= Beginning of Section =
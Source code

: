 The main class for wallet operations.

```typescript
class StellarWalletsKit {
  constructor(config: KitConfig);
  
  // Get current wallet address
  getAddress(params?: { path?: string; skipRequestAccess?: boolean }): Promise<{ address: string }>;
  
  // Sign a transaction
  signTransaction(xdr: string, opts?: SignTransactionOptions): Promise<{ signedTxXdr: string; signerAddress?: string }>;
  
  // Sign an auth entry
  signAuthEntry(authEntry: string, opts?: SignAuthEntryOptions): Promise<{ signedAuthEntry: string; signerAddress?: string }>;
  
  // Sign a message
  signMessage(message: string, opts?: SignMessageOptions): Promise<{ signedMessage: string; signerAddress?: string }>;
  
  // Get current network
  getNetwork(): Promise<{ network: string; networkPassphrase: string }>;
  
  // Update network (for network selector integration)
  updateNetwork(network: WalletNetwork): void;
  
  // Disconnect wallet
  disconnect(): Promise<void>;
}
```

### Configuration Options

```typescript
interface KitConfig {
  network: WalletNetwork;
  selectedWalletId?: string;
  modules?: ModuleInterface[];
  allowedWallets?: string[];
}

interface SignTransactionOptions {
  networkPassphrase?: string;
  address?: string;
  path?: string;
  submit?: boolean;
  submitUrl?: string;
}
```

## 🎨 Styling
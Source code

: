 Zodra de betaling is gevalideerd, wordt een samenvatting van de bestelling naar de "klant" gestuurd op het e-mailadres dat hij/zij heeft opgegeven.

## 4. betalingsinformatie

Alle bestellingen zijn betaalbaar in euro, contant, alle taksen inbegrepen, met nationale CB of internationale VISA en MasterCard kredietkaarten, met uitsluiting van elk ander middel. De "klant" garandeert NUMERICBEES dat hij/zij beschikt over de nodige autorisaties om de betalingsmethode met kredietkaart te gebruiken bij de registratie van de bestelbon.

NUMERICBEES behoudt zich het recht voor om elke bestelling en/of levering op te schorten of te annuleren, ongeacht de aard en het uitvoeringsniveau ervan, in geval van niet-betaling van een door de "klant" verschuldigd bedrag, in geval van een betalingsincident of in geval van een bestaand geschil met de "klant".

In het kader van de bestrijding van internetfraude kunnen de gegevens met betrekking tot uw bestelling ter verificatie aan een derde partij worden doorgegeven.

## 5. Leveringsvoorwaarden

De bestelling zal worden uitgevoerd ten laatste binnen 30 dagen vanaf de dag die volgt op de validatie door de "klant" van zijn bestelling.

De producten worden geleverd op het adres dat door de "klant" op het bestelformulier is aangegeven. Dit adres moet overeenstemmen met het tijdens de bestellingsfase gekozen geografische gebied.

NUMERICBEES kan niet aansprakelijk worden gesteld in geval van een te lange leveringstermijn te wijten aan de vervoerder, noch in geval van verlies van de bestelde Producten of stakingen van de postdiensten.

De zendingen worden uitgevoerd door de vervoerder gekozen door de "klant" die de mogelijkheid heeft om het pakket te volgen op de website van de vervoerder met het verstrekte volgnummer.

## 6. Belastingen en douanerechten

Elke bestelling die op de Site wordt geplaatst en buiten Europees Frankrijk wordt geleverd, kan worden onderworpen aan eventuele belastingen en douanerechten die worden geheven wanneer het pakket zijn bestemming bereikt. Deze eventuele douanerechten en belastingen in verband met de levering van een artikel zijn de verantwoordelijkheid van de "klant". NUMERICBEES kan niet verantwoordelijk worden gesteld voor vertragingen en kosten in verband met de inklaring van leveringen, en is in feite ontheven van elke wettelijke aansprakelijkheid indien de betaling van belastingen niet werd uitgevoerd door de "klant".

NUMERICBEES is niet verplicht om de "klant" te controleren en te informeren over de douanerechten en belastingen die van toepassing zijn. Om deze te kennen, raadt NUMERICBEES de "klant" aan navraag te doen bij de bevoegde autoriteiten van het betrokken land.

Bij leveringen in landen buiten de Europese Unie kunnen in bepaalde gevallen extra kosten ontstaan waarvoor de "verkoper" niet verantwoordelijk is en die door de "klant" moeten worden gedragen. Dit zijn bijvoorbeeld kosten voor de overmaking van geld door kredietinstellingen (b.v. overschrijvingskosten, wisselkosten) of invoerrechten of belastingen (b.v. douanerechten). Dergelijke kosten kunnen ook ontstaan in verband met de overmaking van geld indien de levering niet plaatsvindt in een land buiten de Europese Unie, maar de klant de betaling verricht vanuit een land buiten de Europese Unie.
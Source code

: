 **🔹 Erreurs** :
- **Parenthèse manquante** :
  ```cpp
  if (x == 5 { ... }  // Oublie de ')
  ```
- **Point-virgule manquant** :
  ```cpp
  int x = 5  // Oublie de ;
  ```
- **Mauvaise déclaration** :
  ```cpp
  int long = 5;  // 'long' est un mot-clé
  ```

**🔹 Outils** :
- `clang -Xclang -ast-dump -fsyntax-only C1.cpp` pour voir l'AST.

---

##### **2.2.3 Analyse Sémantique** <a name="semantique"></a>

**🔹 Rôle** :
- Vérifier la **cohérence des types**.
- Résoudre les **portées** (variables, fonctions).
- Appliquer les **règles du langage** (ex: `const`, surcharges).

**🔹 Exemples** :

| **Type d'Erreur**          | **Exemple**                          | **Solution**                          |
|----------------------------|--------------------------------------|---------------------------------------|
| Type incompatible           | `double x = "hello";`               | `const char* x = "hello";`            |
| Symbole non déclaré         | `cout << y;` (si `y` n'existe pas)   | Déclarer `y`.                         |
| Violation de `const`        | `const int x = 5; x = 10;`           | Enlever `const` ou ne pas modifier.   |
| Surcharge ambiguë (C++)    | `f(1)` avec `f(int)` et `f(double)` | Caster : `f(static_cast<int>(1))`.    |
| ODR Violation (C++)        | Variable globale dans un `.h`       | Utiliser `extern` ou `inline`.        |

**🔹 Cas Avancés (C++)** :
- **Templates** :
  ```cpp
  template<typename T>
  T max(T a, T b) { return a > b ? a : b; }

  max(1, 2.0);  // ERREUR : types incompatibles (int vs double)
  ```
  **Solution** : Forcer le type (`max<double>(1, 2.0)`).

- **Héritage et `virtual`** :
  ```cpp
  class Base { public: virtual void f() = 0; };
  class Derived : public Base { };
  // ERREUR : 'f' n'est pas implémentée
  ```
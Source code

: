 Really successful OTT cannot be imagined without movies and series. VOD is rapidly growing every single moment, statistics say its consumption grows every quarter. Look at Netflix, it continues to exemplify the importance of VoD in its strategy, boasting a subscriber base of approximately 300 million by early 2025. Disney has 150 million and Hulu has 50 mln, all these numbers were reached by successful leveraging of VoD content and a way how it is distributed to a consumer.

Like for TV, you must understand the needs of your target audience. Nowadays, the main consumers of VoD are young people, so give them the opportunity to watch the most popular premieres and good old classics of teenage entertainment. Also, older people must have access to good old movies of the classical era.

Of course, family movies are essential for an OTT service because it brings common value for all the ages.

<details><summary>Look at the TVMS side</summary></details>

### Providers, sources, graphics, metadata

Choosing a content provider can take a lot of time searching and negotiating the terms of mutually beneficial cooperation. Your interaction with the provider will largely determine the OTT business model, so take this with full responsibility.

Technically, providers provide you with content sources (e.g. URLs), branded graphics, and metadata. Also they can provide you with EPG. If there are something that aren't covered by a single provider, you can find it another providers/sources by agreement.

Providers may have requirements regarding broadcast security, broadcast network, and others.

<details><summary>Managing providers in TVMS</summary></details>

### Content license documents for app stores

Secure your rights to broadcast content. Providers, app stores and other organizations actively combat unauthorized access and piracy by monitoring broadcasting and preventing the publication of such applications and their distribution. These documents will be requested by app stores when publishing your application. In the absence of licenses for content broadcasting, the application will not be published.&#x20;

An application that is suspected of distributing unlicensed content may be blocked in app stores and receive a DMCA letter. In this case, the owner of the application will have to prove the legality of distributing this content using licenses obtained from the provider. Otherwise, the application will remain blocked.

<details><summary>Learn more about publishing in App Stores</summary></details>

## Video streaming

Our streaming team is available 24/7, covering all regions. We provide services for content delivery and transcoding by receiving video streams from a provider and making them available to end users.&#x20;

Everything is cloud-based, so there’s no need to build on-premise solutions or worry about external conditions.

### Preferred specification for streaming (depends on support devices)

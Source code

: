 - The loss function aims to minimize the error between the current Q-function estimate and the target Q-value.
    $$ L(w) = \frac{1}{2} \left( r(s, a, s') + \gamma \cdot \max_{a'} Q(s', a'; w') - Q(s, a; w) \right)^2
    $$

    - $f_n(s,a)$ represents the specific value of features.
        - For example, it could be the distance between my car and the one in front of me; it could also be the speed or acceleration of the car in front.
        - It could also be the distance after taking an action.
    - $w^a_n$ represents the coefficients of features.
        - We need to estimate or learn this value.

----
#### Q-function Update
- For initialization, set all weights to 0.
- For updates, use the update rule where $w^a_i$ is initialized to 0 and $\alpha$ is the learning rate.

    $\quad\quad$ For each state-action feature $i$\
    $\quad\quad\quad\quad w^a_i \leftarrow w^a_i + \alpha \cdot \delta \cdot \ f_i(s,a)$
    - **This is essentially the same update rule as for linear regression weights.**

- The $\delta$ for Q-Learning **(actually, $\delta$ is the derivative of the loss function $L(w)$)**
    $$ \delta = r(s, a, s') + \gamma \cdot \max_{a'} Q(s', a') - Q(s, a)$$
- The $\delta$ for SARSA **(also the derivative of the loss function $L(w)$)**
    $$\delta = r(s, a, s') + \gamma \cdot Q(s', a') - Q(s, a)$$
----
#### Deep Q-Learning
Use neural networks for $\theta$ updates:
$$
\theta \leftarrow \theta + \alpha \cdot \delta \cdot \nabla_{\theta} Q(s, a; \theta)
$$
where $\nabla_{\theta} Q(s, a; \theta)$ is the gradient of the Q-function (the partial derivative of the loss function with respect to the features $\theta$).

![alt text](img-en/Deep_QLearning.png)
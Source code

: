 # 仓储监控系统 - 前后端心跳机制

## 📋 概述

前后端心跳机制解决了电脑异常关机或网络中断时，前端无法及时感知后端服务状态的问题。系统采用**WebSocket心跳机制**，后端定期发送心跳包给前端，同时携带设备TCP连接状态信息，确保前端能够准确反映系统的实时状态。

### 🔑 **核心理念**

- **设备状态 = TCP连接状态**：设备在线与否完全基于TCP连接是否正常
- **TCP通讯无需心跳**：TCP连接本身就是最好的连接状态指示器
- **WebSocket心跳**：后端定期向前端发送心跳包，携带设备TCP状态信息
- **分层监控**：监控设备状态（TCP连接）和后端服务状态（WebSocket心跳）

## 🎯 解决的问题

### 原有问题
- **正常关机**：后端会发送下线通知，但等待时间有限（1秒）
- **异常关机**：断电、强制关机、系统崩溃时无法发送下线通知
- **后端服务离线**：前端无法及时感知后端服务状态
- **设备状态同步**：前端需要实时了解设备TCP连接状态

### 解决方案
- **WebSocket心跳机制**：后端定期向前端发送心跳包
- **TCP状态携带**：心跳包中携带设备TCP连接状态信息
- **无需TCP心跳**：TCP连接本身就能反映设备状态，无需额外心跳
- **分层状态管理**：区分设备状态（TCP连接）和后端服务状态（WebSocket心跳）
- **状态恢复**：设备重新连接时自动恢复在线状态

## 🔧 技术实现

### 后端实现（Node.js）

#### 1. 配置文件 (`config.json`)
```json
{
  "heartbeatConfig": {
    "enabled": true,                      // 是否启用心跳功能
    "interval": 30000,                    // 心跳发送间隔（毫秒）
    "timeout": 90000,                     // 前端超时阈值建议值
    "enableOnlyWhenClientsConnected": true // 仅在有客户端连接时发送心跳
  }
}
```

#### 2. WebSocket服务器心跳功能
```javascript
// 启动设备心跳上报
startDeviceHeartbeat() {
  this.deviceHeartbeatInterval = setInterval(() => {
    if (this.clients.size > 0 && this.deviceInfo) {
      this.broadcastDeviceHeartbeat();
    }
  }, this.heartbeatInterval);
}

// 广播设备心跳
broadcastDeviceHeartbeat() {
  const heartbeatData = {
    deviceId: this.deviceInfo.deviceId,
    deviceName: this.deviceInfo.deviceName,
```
= End of Section =
* WHAT IS NEEDED *
Wherever the string "Violation" shows up in the material, copy the line that holds it.

* TASK OUTPUT *
| Violation de `const`        | `const int x = 5; x = 10;`           | Enlever `const` ou ne pas modifier.   |
| ODR Violation (C++)        | Variable globale dans un `.h`       | Utiliser `extern` ou `inline`.        |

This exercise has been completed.